### Activity
Your job is to reproduce all of the data exactly.

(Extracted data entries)
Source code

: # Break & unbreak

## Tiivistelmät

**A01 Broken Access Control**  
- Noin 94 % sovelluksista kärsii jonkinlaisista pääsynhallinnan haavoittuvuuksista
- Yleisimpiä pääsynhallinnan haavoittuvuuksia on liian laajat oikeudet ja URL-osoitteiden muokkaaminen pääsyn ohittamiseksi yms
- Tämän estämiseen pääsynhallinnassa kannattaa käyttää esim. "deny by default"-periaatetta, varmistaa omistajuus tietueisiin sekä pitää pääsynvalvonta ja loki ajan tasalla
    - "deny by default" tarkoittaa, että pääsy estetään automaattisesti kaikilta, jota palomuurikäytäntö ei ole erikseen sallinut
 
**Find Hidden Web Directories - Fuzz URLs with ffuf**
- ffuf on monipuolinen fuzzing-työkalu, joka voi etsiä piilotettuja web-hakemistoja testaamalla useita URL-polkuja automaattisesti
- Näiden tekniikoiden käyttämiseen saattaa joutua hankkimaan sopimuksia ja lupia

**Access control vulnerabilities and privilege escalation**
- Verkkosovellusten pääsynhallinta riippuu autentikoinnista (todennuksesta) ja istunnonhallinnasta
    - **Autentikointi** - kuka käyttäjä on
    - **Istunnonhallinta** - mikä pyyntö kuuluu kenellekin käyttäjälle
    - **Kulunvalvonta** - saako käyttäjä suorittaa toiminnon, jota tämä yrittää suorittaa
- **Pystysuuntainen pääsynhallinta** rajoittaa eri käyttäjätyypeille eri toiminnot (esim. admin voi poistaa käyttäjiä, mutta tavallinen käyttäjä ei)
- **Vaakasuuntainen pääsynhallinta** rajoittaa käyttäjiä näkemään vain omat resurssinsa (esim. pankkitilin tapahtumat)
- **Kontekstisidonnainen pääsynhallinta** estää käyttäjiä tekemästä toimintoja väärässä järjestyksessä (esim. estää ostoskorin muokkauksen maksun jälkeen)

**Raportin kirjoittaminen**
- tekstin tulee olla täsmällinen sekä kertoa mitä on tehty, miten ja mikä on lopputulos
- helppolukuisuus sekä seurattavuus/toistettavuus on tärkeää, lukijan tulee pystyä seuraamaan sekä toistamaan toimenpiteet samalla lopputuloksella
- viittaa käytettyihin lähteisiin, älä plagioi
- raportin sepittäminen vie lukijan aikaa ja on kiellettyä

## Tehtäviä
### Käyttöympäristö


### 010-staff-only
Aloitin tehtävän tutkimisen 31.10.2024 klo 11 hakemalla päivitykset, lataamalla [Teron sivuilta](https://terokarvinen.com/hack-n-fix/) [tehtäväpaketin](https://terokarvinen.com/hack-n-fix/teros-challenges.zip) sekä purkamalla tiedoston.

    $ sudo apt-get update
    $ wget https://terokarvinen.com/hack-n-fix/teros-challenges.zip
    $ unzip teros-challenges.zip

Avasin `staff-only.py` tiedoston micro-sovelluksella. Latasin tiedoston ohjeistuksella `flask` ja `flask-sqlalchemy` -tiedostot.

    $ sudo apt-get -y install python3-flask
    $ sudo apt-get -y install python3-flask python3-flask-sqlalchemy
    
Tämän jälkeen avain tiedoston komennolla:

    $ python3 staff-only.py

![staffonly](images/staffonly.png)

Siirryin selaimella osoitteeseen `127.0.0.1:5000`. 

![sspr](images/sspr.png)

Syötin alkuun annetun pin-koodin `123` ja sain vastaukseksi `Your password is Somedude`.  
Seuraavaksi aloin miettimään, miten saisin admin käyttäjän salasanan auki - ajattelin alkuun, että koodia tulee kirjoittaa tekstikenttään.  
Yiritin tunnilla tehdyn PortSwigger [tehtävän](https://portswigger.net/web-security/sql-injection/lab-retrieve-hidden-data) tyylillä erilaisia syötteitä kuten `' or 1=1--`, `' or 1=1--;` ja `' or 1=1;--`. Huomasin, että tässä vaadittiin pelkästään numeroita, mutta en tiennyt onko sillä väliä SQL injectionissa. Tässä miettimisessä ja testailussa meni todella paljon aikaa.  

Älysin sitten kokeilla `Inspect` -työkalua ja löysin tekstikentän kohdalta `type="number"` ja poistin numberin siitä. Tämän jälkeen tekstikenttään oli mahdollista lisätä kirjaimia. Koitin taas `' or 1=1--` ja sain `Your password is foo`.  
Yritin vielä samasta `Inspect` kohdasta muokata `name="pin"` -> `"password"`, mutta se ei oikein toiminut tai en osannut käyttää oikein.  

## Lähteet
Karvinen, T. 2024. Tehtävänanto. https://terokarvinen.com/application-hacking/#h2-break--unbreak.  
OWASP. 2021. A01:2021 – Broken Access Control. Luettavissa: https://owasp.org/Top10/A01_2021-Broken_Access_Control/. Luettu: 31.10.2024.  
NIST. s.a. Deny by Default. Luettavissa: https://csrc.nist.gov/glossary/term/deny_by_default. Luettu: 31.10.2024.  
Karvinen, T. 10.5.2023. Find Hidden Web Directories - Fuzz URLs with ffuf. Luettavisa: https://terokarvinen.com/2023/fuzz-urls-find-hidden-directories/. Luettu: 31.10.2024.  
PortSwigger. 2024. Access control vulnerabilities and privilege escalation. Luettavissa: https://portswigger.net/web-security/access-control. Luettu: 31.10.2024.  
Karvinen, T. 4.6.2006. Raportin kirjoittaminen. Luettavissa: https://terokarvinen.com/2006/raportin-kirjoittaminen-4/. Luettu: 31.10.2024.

### Task answer
Source code

: # Break & unbreak

## Tiivistelmät

**A01 Broken Access Control**  
- Noin 94 % sovelluksista kärsii jonkinlaisista pääsynhallinnan haavoittuvuuksista
- Yleisimpiä pääsynhallinnan haavoittuvuuksia on liian laajat oikeudet ja URL-osoitteiden muokkaaminen pääsyn ohittamiseksi yms
- Tämän estämiseen pääsynhallinnassa kannattaa käyttää esim. "deny by default"-periaatetta, varmistaa omistajuus tietueisiin sekä pitää pääsynvalvonta ja loki ajan tasalla
    - "deny by default" tarkoittaa, että pääsy estetään automaattisesti kaikilta, jota palomuurikäytäntö ei ole erikseen sallinut
 
**Find Hidden Web Directories - Fuzz URLs with ffuf**
- ffuf on monipuolinen fuzzing-työkalu, joka voi etsiä piilotettuja web-hakemistoja testaamalla useita URL-polkuja automaattisesti
- Näiden tekniikoiden käyttämiseen saattaa joutua hankkimaan sopimuksia ja lupia

**Access control vulnerabilities and privilege escalation**
- Verkkosovellusten pääsynhallinta riippuu autentikoinnista (todennuksesta) ja istunnonhallinnasta
    - **Autentikointi** - kuka käyttäjä on
    - **Istunnonhallinta** - mikä pyyntö kuuluu kenellekin käyttäjälle
    - **Kulunvalvonta** - saako käyttäjä suorittaa toiminnon, jota tämä yrittää suorittaa
- **Pystysuuntainen pääsynhallinta** rajoittaa eri käyttäjätyypeille eri toiminnot (esim. admin voi poistaa käyttäjiä, mutta tavallinen käyttäjä ei)
- **Vaakasuuntainen pääsynhallinta** rajoittaa käyttäjiä näkemään vain omat resurssinsa (esim. pankkitilin tapahtumat)
- **Kontekstisidonnainen pääsynhallinta** estää käyttäjiä tekemästä toimintoja väärässä järjestyksessä (esim. estää ostoskorin muokkauksen maksun jälkeen)

**Raportin kirjoittaminen**
- tekstin tulee olla täsmällinen sekä kertoa mitä on tehty, miten ja mikä on lopputulos
- helppolukuisuus sekä seurattavuus/toistettavuus on tärkeää, lukijan tulee pystyä seuraamaan sekä toistamaan toimenpiteet samalla lopputuloksella
- viittaa käytettyihin lähteisiin, älä plagioi
- raportin sepittäminen vie lukijan aikaa ja on kiellettyä

## Tehtäviä
### Käyttöympäristö


### 010-staff-only
Aloitin tehtävän tutkimisen 31.10.2024 klo 11 hakemalla päivitykset, lataamalla [Teron sivuilta](https://terokarvinen.com/hack-n-fix/) [tehtäväpaketin](https://terokarvinen.com/hack-n-fix/teros-challenges.zip) sekä purkamalla tiedoston.

    $ sudo apt-get update
    $ wget https://terokarvinen.com/hack-n-fix/teros-challenges.zip
    $ unzip teros-challenges.zip

Avasin `staff-only.py` tiedoston micro-sovelluksella. Latasin tiedoston ohjeistuksella `flask` ja `flask-sqlalchemy` -tiedostot.

    $ sudo apt-get -y install python3-flask
    $ sudo apt-get -y install python3-flask python3-flask-sqlalchemy
    
Tämän jälkeen avain tiedoston komennolla:

    $ python3 staff-only.py

![staffonly](images/staffonly.png)

Siirryin selaimella osoitteeseen `127.0.0.1:5000`. 

![sspr](images/sspr.png)

Syötin alkuun annetun pin-koodin `123` ja sain vastaukseksi `Your password is Somedude`.  
Seuraavaksi aloin miettimään, miten saisin admin käyttäjän salasanan auki - ajattelin alkuun, että koodia tulee kirjoittaa tekstikenttään.  
Yiritin tunnilla tehdyn PortSwigger [tehtävän](https://portswigger.net/web-security/sql-injection/lab-retrieve-hidden-data) tyylillä erilaisia syötteitä kuten `' or 1=1--`, `' or 1=1--;` ja `' or 1=1;--`. Huomasin, että tässä vaadittiin pelkästään numeroita, mutta en tiennyt onko sillä väliä SQL injectionissa. Tässä miettimisessä ja testailussa meni todella paljon aikaa.  

Älysin sitten kokeilla `Inspect` -työkalua ja löysin tekstikentän kohdalta `type="number"` ja poistin numberin siitä. Tämän jälkeen tekstikenttään oli mahdollista lisätä kirjaimia. Koitin taas `' or 1=1--` ja sain `Your password is foo`.  
Yritin vielä samasta `Inspect` kohdasta muokata `name="pin"` -> `"password"`, mutta se ei oikein toiminut tai en osannut käyttää oikein.  

## Lähteet
Karvinen, T. 2024. Tehtävänanto. https://terokarvinen.com/application-hacking/#h2-break--unbreak.  
OWASP. 2021. A01:2021 – Broken Access Control. Luettavissa: https://owasp.org/Top10/A01_2021-Broken_Access_Control/. Luettu: 31.10.2024.  
NIST. s.a. Deny by Default. Luettavissa: https://csrc.nist.gov/glossary/term/deny_by_default. Luettu: 31.10.2024.  
Karvinen, T. 10.5.2023. Find Hidden Web Directories - Fuzz URLs with ffuf. Luettavisa: https://terokarvinen.com/2023/fuzz-urls-find-hidden-directories/. Luettu: 31.10.2024.  
PortSwigger. 2024. Access control vulnerabilities and privilege escalation. Luettavissa: https://portswigger.net/web-security/access-control. Luettu: 31.10.2024.  
Karvinen, T. 4.6.2006. Raportin kirjoittaminen. Luettavissa: https://terokarvinen.com/2006/raportin-kirjoittaminen-4/. Luettu: 31.10.2024.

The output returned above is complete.